Consequently, even as public school education expanded greatly in the United States after the Civil War (1861-65), documented school shootings were sparse and resulted in relatively few deaths for the remainder of the century.

Decade — (No. School Shootings) — Deaths/injuries
1860s ———— (6) ———————————- 8/1
1870s ———— (7) ———————————- 4/4
1880s ———— (11) ——————————– 2/6
1890s ———— (8) ———————————- 13/19+

Many school shootings from the 1860s-1950s did not unfold they way we now picture them, with a single gunman mowing down masses of people.  Indeed, guns were not even always the preferred weapon.  More often, American school violence involved knives and fists. As for school shootings, many resulted from spontaneous fights.

In 1893, a fight erupted at a high school dance in Plain Dealing, Louisiana.  Two students died on the scene, two more were fatally wounded, and a teacher was also injured.  That same year, when a group of Charleston, West Virginia high schoolers interrupted another’s performance, a teacher intervened.  The antagonizing group turned on him, and then other people joined the fray, resulting in a violent melee.  The teacher and five others were shot and killed, and one student died from having his skull crushed.
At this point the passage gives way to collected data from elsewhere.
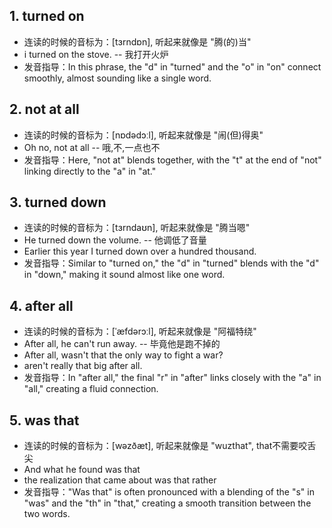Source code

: ## 1. turned on
- 连读的时候的音标为：[tɜrndɒn], 听起来就像是 "腾(的)当"
- i turned on the stove. -- 我打开火炉
- 发音指导：In this phrase, the "d" in "turned" and the "o" in "on" connect smoothly, almost sounding like a single word.

## 2. not at all
- 连读的时候的音标为：[nɒdədɔːl], 听起来就像是 "闹(但)得奥"
- Oh no, not at all -- 哦,不,一点也不
- 发音指导：Here, "not at" blends together, with the "t" at the end of "not" linking directly to the "a" in "at."

## 3. turned down
- 连读的时候的音标为：[tɜrndaʊn], 听起来就像是 "腾当嗯"
- He turned down the volume. -- 他调低了音量
- Earlier this year I turned down over a hundred thousand.
- 发音指导：Similar to "turned on," the "d" in "turned" blends with the "d" in "down," making it sound almost like one word.

## 4. after all
- 连读的时候的音标为：[ˈæfdərɔːl], 听起来就像是 "阿福特绕"
- After all, he can't run away.  -- 毕竟他是跑不掉的
- After all, wasn't that the only way to fight a war?
- aren't really that big after all.
- 发音指导：In "after all," the final "r" in "after" links closely with the "a" in "all," creating a fluid connection.

## 5. was that
- 连读的时候的音标为：[wəzðæt], 听起来就像是 "wuzthat", that不需要咬舌尖
- And what he found was that
- the realization that came about was that rather
- 发音指导："Was that" is often pronounced with a blending of the "s" in "was" and the "th" in "that," creating a smooth transition between the two words.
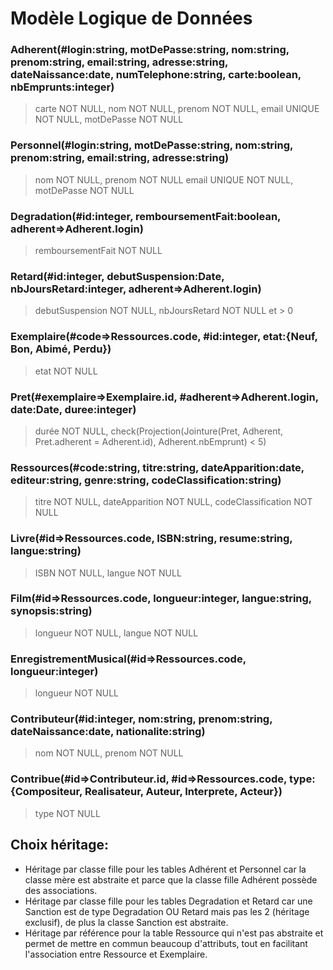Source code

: # Modèle Logique de Données

### Adherent(#login:string, motDePasse:string, nom:string, prenom:string, email:string, adresse:string, dateNaissance:date, numTelephone:string, carte:boolean, nbEmprunts:integer)
> carte NOT NULL, nom NOT NULL, prenom NOT NULL, email UNIQUE NOT NULL, motDePasse NOT NULL

### Personnel(#login:string, motDePasse:string, nom:string, prenom:string, email:string, adresse:string)
> nom NOT NULL, prenom NOT NULL email UNIQUE NOT NULL, motDePasse NOT NULL

### Degradation(#id:integer, remboursementFait:boolean, adherent=>Adherent.login)
> remboursementFait NOT NULL

### Retard(#id:integer, debutSuspension:Date, nbJoursRetard:integer, adherent=>Adherent.login)
> debutSuspension NOT NULL, nbJoursRetard NOT NULL et > 0

### Exemplaire(#code=>Ressources.code, #id:integer, etat:{Neuf, Bon, Abimé, Perdu})
> etat NOT NULL

### Pret(#exemplaire=>Exemplaire.id, #adherent=>Adherent.login, date:Date, duree:integer)
> durée NOT NULL, check(Projection(Jointure(Pret, Adherent, Pret.adherent = Adherent.id), Adherent.nbEmprunt) < 5)

### Ressources(#code:string, titre:string, dateApparition:date, editeur:string, genre:string, codeClassification:string)
> titre NOT NULL, dateApparition NOT NULL, codeClassification NOT NULL

### Livre(#id=>Ressources.code, ISBN:string, resume:string, langue:string)
> ISBN NOT NULL, langue NOT NULL

### Film(#id=>Ressources.code, longueur:integer, langue:string, synopsis:string)
> longueur NOT NULL, langue NOT NULL

### EnregistrementMusical(#id=>Ressources.code, longueur:integer)
> longueur NOT NULL

### Contributeur(#id:integer, nom:string, prenom:string, dateNaissance:date, nationalite:string)
> nom NOT NULL, prenom NOT NULL

### Contribue(#id=>Contributeur.id, #id=>Ressources.code, type:{Compositeur, Realisateur, Auteur, Interprete, Acteur})
> type NOT NULL

## Choix héritage:
- Héritage par classe fille pour les tables Adhérent et Personnel car la classe mère est abstraite et parce que la classe fille Adhérent possède des associations.
- Héritage par classe fille pour les tables Degradation et Retard car une Sanction est de type Degradation OU Retard mais pas les 2 (héritage exclusif), de plus la classe Sanction est abstraite.
- Héritage par référence pour la table Ressource qui n'est pas abstraite et permet de mettre en commun beaucoup d'attributs, tout en facilitant l'association entre Ressource et Exemplaire.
Another common cause of school shootings during century following the Civil War was vengeance.  In 1853, a Louisville, Kentucky student named Mathews Flounoy Ward shot schoolmaster William H.G. Butler to death in revenge for being punished the previous day.  Ward was acquitted of murder.  In 1856, a Florence, Alabama schoolmaster fatally strangled a student who had intentionally stomped the schoolmaster’s sparrow to death.  Afterwards, the boy’s father shot and killed the schoolmaster.  In 1874, a 20 year old student named Thomas Squires shot a Professor Hayes to death after being thrown out of school in Agency, Montana.  And in 1887, Will Guess killed Cleveland, Tennessee school teacher Irene Fann because Fann had whipped his little sister.

Sometimes students were not directly involved, with adults turning violent over school affairs.  In 1881, a parent fatally shot a Santa Monica, California schoolmaster in the back while arguing about an upcoming children’s concert.

Sometimes students weren’t involved at all, but violence simply happened to take place on school grounds.  In 1879, telegraph operator Frank Shugart shot and injured the superintendent of a girls’ school in Lancaster, New York.  And in 1908, 39 year old Boston school teacher Sarah Chamberlain Weed, who was believed to be depressed, killed 34 year old teacher Elizabeth Bailey Hardee, and then herself.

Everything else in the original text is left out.